Aim of the exercise:
In the data that follows, find each line containing "first" and copy it.

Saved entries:
***

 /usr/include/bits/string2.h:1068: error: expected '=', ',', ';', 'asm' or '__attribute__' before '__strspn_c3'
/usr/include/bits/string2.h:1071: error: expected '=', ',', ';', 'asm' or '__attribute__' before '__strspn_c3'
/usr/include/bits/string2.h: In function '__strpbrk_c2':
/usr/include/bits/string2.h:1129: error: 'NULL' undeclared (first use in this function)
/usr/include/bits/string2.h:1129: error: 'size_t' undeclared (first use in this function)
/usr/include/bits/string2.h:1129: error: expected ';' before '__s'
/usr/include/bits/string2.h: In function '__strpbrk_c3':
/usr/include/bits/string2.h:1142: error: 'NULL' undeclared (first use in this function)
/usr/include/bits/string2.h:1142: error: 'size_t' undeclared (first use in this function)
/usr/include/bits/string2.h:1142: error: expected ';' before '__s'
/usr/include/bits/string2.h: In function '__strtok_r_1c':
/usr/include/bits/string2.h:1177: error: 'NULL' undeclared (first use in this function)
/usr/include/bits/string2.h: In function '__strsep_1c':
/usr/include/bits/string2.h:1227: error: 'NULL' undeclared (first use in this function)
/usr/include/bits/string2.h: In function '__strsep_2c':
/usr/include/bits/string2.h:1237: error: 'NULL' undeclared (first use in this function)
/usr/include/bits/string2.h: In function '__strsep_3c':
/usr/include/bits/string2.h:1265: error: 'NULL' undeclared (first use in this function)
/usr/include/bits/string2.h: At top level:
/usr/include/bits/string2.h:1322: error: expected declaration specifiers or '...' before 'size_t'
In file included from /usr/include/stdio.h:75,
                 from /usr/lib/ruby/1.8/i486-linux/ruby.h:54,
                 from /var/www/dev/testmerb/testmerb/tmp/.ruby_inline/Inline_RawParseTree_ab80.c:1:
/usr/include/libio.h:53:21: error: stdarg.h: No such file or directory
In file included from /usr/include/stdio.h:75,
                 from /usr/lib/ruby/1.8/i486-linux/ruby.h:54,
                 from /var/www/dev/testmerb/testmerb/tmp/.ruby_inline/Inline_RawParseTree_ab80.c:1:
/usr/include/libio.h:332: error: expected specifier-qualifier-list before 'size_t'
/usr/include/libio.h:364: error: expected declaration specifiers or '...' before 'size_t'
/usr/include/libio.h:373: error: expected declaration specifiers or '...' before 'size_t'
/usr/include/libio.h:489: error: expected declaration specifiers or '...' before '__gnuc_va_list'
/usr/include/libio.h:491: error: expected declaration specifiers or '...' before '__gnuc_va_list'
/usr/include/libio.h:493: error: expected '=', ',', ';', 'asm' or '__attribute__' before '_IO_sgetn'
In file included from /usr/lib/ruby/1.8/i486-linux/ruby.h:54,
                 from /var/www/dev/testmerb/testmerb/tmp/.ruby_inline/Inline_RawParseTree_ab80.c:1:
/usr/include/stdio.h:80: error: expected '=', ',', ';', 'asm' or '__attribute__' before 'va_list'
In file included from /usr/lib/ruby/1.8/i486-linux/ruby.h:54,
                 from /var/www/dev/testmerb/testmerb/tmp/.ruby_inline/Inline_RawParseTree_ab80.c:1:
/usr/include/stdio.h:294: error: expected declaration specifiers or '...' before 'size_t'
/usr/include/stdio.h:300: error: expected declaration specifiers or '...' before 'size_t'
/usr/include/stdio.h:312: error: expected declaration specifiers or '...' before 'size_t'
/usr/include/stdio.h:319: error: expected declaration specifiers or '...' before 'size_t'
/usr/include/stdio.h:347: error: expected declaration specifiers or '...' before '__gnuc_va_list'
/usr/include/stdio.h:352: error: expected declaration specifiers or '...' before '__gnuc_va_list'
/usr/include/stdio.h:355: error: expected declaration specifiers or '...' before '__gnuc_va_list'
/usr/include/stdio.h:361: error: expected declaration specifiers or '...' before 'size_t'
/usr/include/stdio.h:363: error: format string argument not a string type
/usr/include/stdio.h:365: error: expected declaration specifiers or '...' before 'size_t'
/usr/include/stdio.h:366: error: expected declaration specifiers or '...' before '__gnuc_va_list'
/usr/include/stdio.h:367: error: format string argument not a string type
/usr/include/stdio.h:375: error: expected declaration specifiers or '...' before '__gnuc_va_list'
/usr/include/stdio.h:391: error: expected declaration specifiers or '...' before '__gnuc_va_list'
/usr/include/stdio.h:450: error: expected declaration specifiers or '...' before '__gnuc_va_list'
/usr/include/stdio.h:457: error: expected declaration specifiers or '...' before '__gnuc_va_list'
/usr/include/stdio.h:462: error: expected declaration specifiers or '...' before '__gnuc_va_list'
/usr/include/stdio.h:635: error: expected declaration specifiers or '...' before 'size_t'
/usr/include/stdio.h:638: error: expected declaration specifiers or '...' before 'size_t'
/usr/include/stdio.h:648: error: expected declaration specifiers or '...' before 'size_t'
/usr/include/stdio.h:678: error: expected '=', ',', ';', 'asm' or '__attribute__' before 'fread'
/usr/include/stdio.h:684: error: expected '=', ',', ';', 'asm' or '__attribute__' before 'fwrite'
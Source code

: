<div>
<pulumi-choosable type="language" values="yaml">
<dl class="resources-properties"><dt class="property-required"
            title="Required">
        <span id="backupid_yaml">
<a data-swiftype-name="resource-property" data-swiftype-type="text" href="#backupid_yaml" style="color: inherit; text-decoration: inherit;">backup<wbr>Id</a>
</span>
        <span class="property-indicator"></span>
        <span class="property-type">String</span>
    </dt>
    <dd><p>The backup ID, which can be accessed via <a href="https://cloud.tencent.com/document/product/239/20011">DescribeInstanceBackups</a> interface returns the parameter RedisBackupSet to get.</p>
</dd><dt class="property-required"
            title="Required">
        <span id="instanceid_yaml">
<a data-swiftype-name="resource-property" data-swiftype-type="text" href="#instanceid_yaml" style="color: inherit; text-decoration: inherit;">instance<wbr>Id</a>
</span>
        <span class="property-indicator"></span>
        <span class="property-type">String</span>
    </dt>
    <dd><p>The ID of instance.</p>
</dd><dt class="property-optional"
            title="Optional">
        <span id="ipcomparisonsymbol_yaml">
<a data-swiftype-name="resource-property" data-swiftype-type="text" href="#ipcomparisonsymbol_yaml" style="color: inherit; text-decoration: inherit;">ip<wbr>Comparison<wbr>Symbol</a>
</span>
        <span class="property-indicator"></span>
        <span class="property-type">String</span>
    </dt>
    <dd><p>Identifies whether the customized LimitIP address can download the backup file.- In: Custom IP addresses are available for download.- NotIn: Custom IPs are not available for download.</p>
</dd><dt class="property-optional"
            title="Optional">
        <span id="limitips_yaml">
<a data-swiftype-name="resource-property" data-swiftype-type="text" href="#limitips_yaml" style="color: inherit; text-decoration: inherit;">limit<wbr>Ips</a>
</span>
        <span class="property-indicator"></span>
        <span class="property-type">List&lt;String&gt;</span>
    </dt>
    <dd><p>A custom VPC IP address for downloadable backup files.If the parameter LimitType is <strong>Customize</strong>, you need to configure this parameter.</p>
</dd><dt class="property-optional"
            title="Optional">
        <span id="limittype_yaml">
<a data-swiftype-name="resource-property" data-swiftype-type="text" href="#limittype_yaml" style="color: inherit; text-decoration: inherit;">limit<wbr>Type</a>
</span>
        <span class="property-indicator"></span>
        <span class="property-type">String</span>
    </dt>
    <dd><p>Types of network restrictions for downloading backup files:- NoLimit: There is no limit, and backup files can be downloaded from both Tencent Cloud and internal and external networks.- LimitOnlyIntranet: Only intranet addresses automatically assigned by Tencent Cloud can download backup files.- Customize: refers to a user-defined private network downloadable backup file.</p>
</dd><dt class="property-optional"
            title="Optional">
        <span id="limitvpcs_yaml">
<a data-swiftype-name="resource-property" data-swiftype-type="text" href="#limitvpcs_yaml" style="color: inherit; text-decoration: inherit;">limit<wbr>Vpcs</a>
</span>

***

Exercise answer:
/usr/include/bits/string2.h:1129: error: 'NULL' undeclared (first use in this function)
/usr/include/bits/string2.h:1129: error: 'size_t' undeclared (first use in this function)
/usr/include/bits/string2.h:1142: error: 'NULL' undeclared (first use in this function)
/usr/include/bits/string2.h:1142: error: 'size_t' undeclared (first use in this function)
/usr/include/bits/string2.h:1177: error: 'NULL' undeclared (first use in this function)
/usr/include/bits/string2.h:1227: error: 'NULL' undeclared (first use in this function)
/usr/include/bits/string2.h:1237: error: 'NULL' undeclared (first use in this function)
/usr/include/bits/string2.h:1265: error: 'NULL' undeclared (first use in this function)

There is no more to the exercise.